Hur-ul-Nisa (30 March 1613 – 5 June 1616) was a Mughal princess, the first daughter of Mughal Emperor, Shah Jahan and his chief consort, Mumtaz Mahal.

== Life ==
Born on 30 March 1613 at Akbarabad, she was named Hur al-Nisa Begum by her paternal grandfather, Emperor Jahangir who adopted her as his own daughter. She was the first of the fourteen children born to Prince Khurram and his wife, Arjumand Banu Begum. Her maternal grandfather was Asaf Khan IV, the Grand vizier during the reign of her father.

She was deeply loved by Emperor Jahangir and his household.

== Death ==
On 21 May 1616, Hur fell ill with smallpox and on 5 June, "the bird of her spirit took wing from this eternal cage and flew to the gardens of Paradise."

Jahangir, who was deeply attached to her, was so very much grieved at the death of this grandchild that he could not bring himself to note down her death and had requested Mirza Ghiyas Beg to do so.

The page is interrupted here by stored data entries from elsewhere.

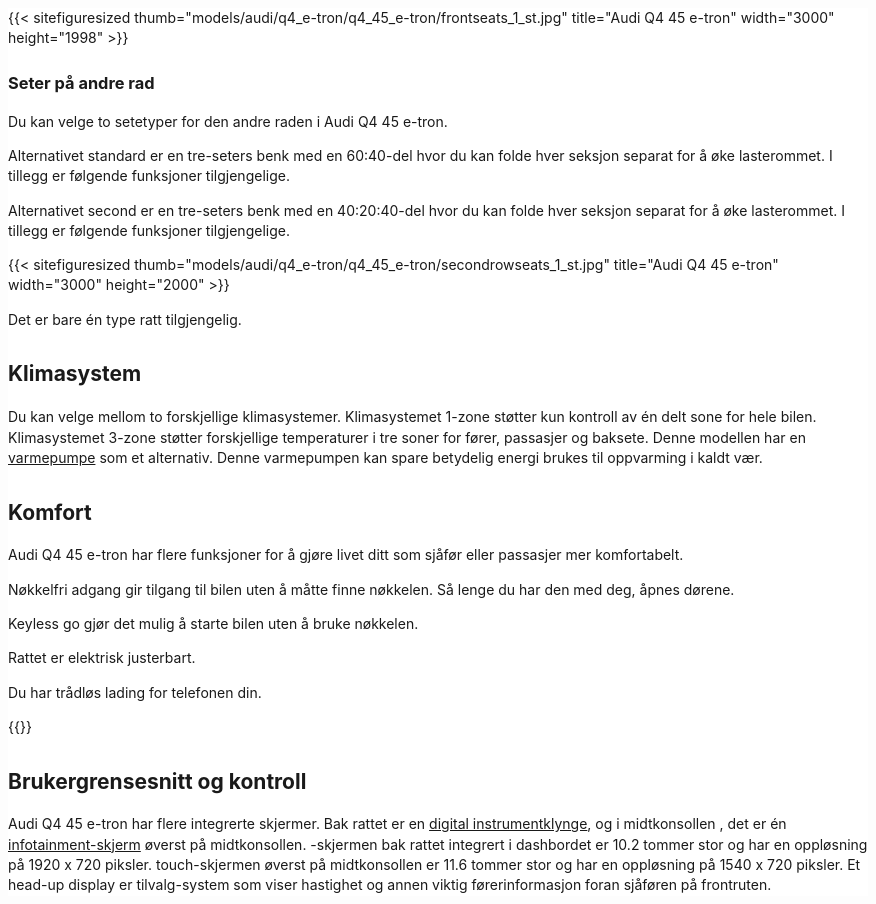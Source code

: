 

{{< sitefiguresized thumb="models/audi/q4_e-tron/q4_45_e-tron/frontseats_1_st.jpg" title="Audi Q4 45 e-tron" width="3000" height="1998"  >}}


### Seter på andre rad

Du kan velge to setetyper for den andre raden i Audi Q4 45 e-tron.

Alternativet standard er en tre-seters benk med en 60:40-del hvor du kan folde hver seksjon separat for å øke lasterommet. I tillegg er følgende funksjoner tilgjengelige.


Alternativet second er en tre-seters benk med en 40:20:40-del hvor du kan folde hver seksjon separat for å øke lasterommet. I tillegg er følgende funksjoner tilgjengelige.



{{< sitefiguresized thumb="models/audi/q4_e-tron/q4_45_e-tron/secondrowseats_1_st.jpg" title="Audi Q4 45 e-tron" width="3000" height="2000"  >}}


Det er bare én type ratt tilgjengelig.

## Klimasystem

Du kan velge mellom to forskjellige klimasystemer. Klimasystemet 1-zone støtter kun kontroll av én delt sone for hele bilen. Klimasystemet 3-zone støtter forskjellige temperaturer i tre soner for fører, passasjer og baksete. Denne modellen har en [varmepumpe](../../../../technology/hvac/#heat-pump) som et alternativ. Denne varmepumpen kan spare betydelig energi brukes til oppvarming i kaldt vær.

## Komfort

Audi Q4 45 e-tron har flere funksjoner for å gjøre livet ditt som sjåfør eller passasjer mer komfortabelt.

Nøkkelfri adgang gir tilgang til bilen uten å måtte finne nøkkelen. Så lenge du har den med deg, åpnes dørene.

Keyless go gjør det mulig å starte bilen uten å bruke nøkkelen.

Rattet er elektrisk justerbart.

Du har trådløs lading for telefonen din.

{{<evkxdisplayaddarticle />}}



## Brukergrensesnitt og kontroll

Audi Q4 45 e-tron har flere integrerte skjermer. Bak rattet er en [digital instrumentklynge](../../../../technology/userinterface/screens/#digital-instruments), og i midtkonsollen , det er én [infotainment-skjerm](../../../../technology/userinterface/screens/#infotainment-skjerm) øverst på midtkonsollen. -skjermen bak rattet integrert i dashbordet er 10.2 tommer stor og har en oppløsning på 1920 x 720 piksler. touch-skjermen øverst på midtkonsollen er 11.6 tommer stor og har en oppløsning på 1540 x 720 piksler.
Et head-up display er tilvalg-system som viser hastighet og annen viktig førerinformasjon foran sjåføren på frontruten.
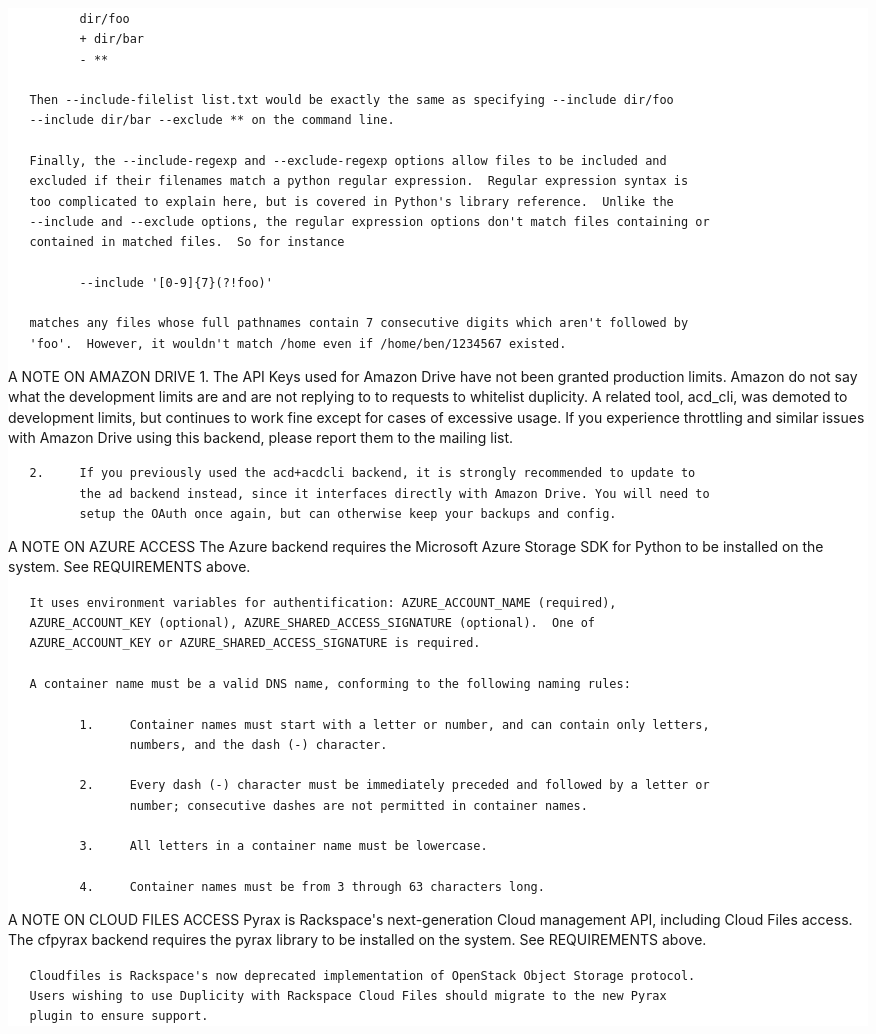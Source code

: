               dir/foo
              + dir/bar
              - **

       Then --include-filelist list.txt would be exactly the same as specifying --include dir/foo
       --include dir/bar --exclude ** on the command line.

       Finally, the --include-regexp and --exclude-regexp options allow files to be included and
       excluded if their filenames match a python regular expression.  Regular expression syntax is
       too complicated to explain here, but is covered in Python's library reference.  Unlike the
       --include and --exclude options, the regular expression options don't match files containing or
       contained in matched files.  So for instance

              --include '[0-9]{7}(?!foo)'

       matches any files whose full pathnames contain 7 consecutive digits which aren't followed by
       'foo'.  However, it wouldn't match /home even if /home/ben/1234567 existed.

A NOTE ON AMAZON DRIVE
       1.     The API Keys used for Amazon Drive have not been granted production limits.  Amazon do
              not say what the development limits are and are not replying to to requests to whitelist
              duplicity. A related tool, acd_cli, was demoted to development limits, but continues to
              work fine except for cases of excessive usage. If you experience throttling and similar
              issues with Amazon Drive using this backend, please report them to the mailing list.

       2.     If you previously used the acd+acdcli backend, it is strongly recommended to update to
              the ad backend instead, since it interfaces directly with Amazon Drive. You will need to
              setup the OAuth once again, but can otherwise keep your backups and config.

A NOTE ON AZURE ACCESS
       The Azure backend requires the Microsoft Azure Storage SDK for Python to be installed on the
       system.  See REQUIREMENTS above.

       It uses environment variables for authentification: AZURE_ACCOUNT_NAME (required),
       AZURE_ACCOUNT_KEY (optional), AZURE_SHARED_ACCESS_SIGNATURE (optional).  One of
       AZURE_ACCOUNT_KEY or AZURE_SHARED_ACCESS_SIGNATURE is required.

       A container name must be a valid DNS name, conforming to the following naming rules:

              1.     Container names must start with a letter or number, and can contain only letters,
                     numbers, and the dash (-) character.

              2.     Every dash (-) character must be immediately preceded and followed by a letter or
                     number; consecutive dashes are not permitted in container names.

              3.     All letters in a container name must be lowercase.

              4.     Container names must be from 3 through 63 characters long.

A NOTE ON CLOUD FILES ACCESS
       Pyrax is Rackspace's next-generation Cloud management API, including Cloud Files access.  The
       cfpyrax backend requires the pyrax library to be installed on the system.  See REQUIREMENTS
       above.

       Cloudfiles is Rackspace's now deprecated implementation of OpenStack Object Storage protocol.
       Users wishing to use Duplicity with Rackspace Cloud Files should migrate to the new Pyrax
       plugin to ensure support.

Jahangir did not receive servants on the first two days after her death and ordered her room to be walled up. On the third day, unable to bear the grief anymore, he went to the house of Prince Khurram and stayed there for several days. While on his way to the Prince's house, the Emperor broke down several times at the thought of the "heavenly child". He then went to the house of Asaf Khan IV, the departed child's maternal grandfather, to keep himself occupied. Yet, for as long as he stayed in Ajmer, he broke down at every familiar thing.

Since the child died on a Wednesday, Jahangir ordered the day to be called "Gumshamba" or "day of loss".

She was buried near the grave of Mu'in al-Din Chishti at Ajmer.